What the task asks ::
Among the records below, how many lines contain the word "Python"? The answer is a single number.

Plain-text document sources:
• • • •

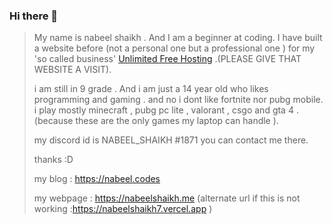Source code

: ### Hi there 👋

<!--
**nabeelshaikh7/nabeelshaikh7** is a ✨ _special_ ✨ repository because its `README.md` (this file) appears on your GitHub profile.

Here are some ideas to get you started:

- 🔭 I’m currently working on ...
- 🌱 I’m currently learning ...
- 👯 I’m looking to collaborate on ...
- 🤔 I’m looking for help with ...
- 💬 Ask me about ...
- 📫 How to reach me: ...
- 😄 Pronouns: ...
- ⚡ Fun fact: ...
-->

> My name is nabeel shaikh . And I am a beginner at coding. I have built a website before (not a personal one but a professional one ) 
> for my 'so called business' [Unlimited Free Hosting](https://unlimitedfree.host) .(PLEASE GIVE THAT WEBSITE A VISIT). 
>
>i am still in 9 grade . And i am just a 14 year old who likes programming and gaming . and no i dont like fortnite nor pubg mobile.
>i play mostly minecraft , pubg pc lite , valorant , csgo and gta 4 .(because these are the only games my laptop can handle ).
>
>my discord id is NABEEL_SHAIKH #1871
>you can contact me there.
>
>thanks :D
>
>my blog : https://nabeel.codes
>
>my webpage : https://nabeelshaikh.me (alternate url if this is not working :https://nabeelshaikh7.vercel.app )


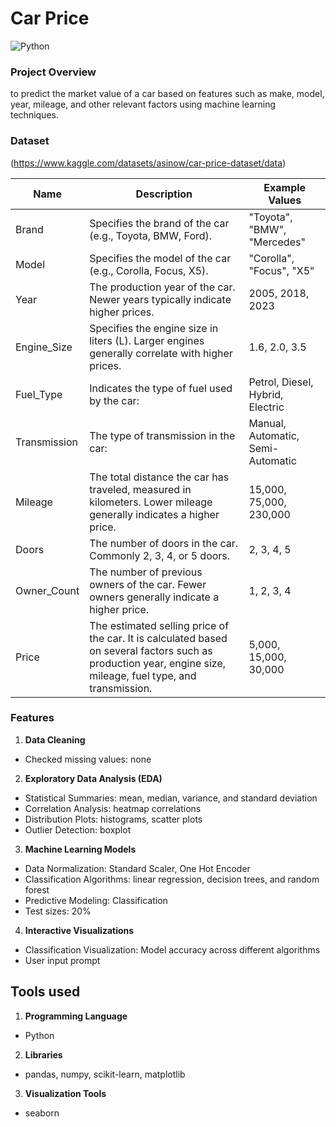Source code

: # Car Price 
![Python](https://img.shields.io/badge/Python-3776AB?style=for-the-badge&logo=python&logoColor=white)

### Project Overview
to predict the market value of a car based on features such as make, model, year, mileage, and other relevant factors using machine learning techniques.

### Dataset 
(https://www.kaggle.com/datasets/asinow/car-price-dataset/data)

| Name        | Description                                                                                  | Example Values                             |
|----------------|----------------------------------------------------------------------------------------------|--------------------------------------------|
| Brand          | Specifies the brand of the car (e.g., Toyota, BMW, Ford).                                    | "Toyota", "BMW", "Mercedes"               |
| Model          | Specifies the model of the car (e.g., Corolla, Focus, X5).                                   | "Corolla", "Focus", "X5"                  |
| Year           | The production year of the car. Newer years typically indicate higher prices.               | 2005, 2018, 2023                          |
| Engine_Size    | Specifies the engine size in liters (L). Larger engines generally correlate with higher prices. | 1.6, 2.0, 3.5                             |
| Fuel_Type      | Indicates the type of fuel used by the car:                                                  | Petrol, Diesel, Hybrid, Electric          |
| Transmission   | The type of transmission in the car:                                                         | Manual, Automatic, Semi-Automatic         |
| Mileage        | The total distance the car has traveled, measured in kilometers. Lower mileage generally indicates a higher price. | 15,000, 75,000, 230,000                    |
| Doors          | The number of doors in the car. Commonly 2, 3, 4, or 5 doors.                                | 2, 3, 4, 5                                |
| Owner_Count    | The number of previous owners of the car. Fewer owners generally indicate a higher price.    | 1, 2, 3, 4                                |
| Price          | The estimated selling price of the car. It is calculated based on several factors such as production year, engine size, mileage, fuel type, and transmission. | 5,000, 15,000, 30,000                     |

### Features
1. **Data Cleaning**
  -	Checked missing values: none
2. **Exploratory Data Analysis (EDA)**
  -	Statistical Summaries: mean, median, variance, and standard deviation
  -	Correlation Analysis: heatmap correlations
  -	Distribution Plots: histograms, scatter plots
  -	Outlier Detection: boxplot
3. **Machine Learning Models**
  -	Data Normalization: Standard Scaler, One Hot Encoder
  -	Classification Algorithms: linear regression, decision trees, and random forest
  -	Predictive Modeling: Classification
  -	Test sizes: 20%
4. **Interactive Visualizations**
  -	Classification Visualization: Model accuracy across different algorithms
  -	User input prompt

## Tools used
1. **Programming Language** 
  - Python
2. **Libraries**
  - pandas, numpy, scikit-learn, matplotlib
3. **Visualization Tools**
  - seaborn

• • • •

Answer to the problem ::
2